KIRK İKİNCİ KİLİT

76 10 28
                                    

"Bir kere aştın mı o sınırı, bir daha engelleyemezdin kendini.

Bir kere yaraladın mı bir kalbi, bir daha iyileştiremezdin.

Aştığın sınırın ardında ayak izlerin, yaraladığın kalbin içinde hayal kırıklıkların kalırdı."

.

.

.

Süleyman Amir hiddetle:

-Çıkar şu kelepçeleri!

Fırat Genel Müdür gözlerini devirdi ve:

-Neden? Ekip arkadaşın olduğu için ona torpil mi yapayım? Bunu mu istiyorsun?

-Kes sesini Fırat! Can'ın suçlu olduğuna dair elinde tek bir kanıt bile yok. Onu kelepçeleme hakkını kendinde nasıl buluyorsun?

-Anahtar ve telefonun ne işi var o zaman Canda? Nasıl açıklayacakmış bu durumu? Ona bunu sormak ister misin Süleyman?

-Merak etme... Can konuştuğunda zaten bunu öğreneceksin. O zaman bu pişkin suratının hâlini çok merak ediyorum!

Süleyman Amir ve Fırat Genel Müdür tartışmaya devam ederken Melda Hanım da kapının önüne geldi. Can'ın bileklerindeki kelepçeyi gördükten sonra ise şaşkınlıkla elini ağzına götürdü. Birkaç saniye sonra Yiğit annesinin peşinden geldi.

Can'ın ellerine bakarak:

-Ne oluyor?

Can gözlerini Duru'nun gözlerinden zorlukla ayırdı. Ardından derin bir nefes aldı. Dişlerini sıkarak Yiğit'e döndü. Bir şey söyleyemedi.

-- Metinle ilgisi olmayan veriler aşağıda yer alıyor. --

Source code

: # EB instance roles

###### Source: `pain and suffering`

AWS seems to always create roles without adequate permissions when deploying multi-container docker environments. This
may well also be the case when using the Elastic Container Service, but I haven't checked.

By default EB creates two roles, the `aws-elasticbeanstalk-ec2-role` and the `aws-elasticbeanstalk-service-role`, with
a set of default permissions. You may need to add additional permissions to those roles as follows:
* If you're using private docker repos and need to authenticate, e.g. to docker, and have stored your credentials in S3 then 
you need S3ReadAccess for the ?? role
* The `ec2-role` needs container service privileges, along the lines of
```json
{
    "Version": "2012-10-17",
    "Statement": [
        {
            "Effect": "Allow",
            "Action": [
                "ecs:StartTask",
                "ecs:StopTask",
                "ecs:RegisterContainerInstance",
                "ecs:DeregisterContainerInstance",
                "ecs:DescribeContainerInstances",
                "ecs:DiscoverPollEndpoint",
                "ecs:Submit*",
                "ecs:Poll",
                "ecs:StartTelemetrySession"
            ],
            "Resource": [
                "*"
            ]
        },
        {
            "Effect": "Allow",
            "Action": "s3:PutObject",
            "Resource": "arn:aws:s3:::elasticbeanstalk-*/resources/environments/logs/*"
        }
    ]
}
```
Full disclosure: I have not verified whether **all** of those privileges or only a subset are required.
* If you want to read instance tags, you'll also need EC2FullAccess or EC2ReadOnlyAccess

Bu esnada Duru "Can, konuşsana... Suçsuzum desene! Konuşsana..." dedi gergin bir sesle.

Can ise öfkeyle Fırat Genel Müdüre baktı.

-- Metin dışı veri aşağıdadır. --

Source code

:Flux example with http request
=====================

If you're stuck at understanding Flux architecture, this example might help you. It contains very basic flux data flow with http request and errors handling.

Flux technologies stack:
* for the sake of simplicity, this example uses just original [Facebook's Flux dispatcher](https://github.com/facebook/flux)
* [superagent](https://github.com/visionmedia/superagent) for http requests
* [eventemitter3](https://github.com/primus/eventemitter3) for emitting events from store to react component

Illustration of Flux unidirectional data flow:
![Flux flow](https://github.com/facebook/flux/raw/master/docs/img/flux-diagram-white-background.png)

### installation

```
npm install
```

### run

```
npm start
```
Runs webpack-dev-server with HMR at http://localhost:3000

Ardından elini ona uzattı ve:

-Anahtar ile telefonu ver.

Fırat Genel Müdür kaşlarını çatarak:

-Anlamadım.

-Sesini kes ve şunları bana ver!

-Neden?

-Benimler çünkü... Sulh ceza hâkimi tarafından onanmış el koyma kararınız var mı? Ne cüretle benim olana dokunmaya cesaret edebilirsiniz genel müdür? Söylesenize! Ne cüretle?

Fırat Genel Müdür yarım ağız gülümsedi.

Süleyman Amir ise bir an düşündükten sonra Can'a baktı ve:

-Ne diyorsun sen? Benim de ne demek? Bu ne anlama geliyor? Farkında mısın?

Can yutkundu.

Bir karar vermesi gerekiyordu şimdi. Bir seçim yapması... Risk alması gerekiyordu yeniden.

Duru'yu, Süleyman Amiri hatta Yiğit'i bile yok sayması gereken bir karar vermesi gerekiyordu.

Fakat neden bu kadar zordu ki? Neden böyle olması gerekmişti şimdi?

Farklı şekilde olamaz mıydı?

Başka çare bulamaz mıydı?

Ya da yeni bir yol...

Çizemez miydi?

Ancak hayatta bazen, bir şeylerin iyiye gitmesi için en kötüsünü görmek gerekirdi.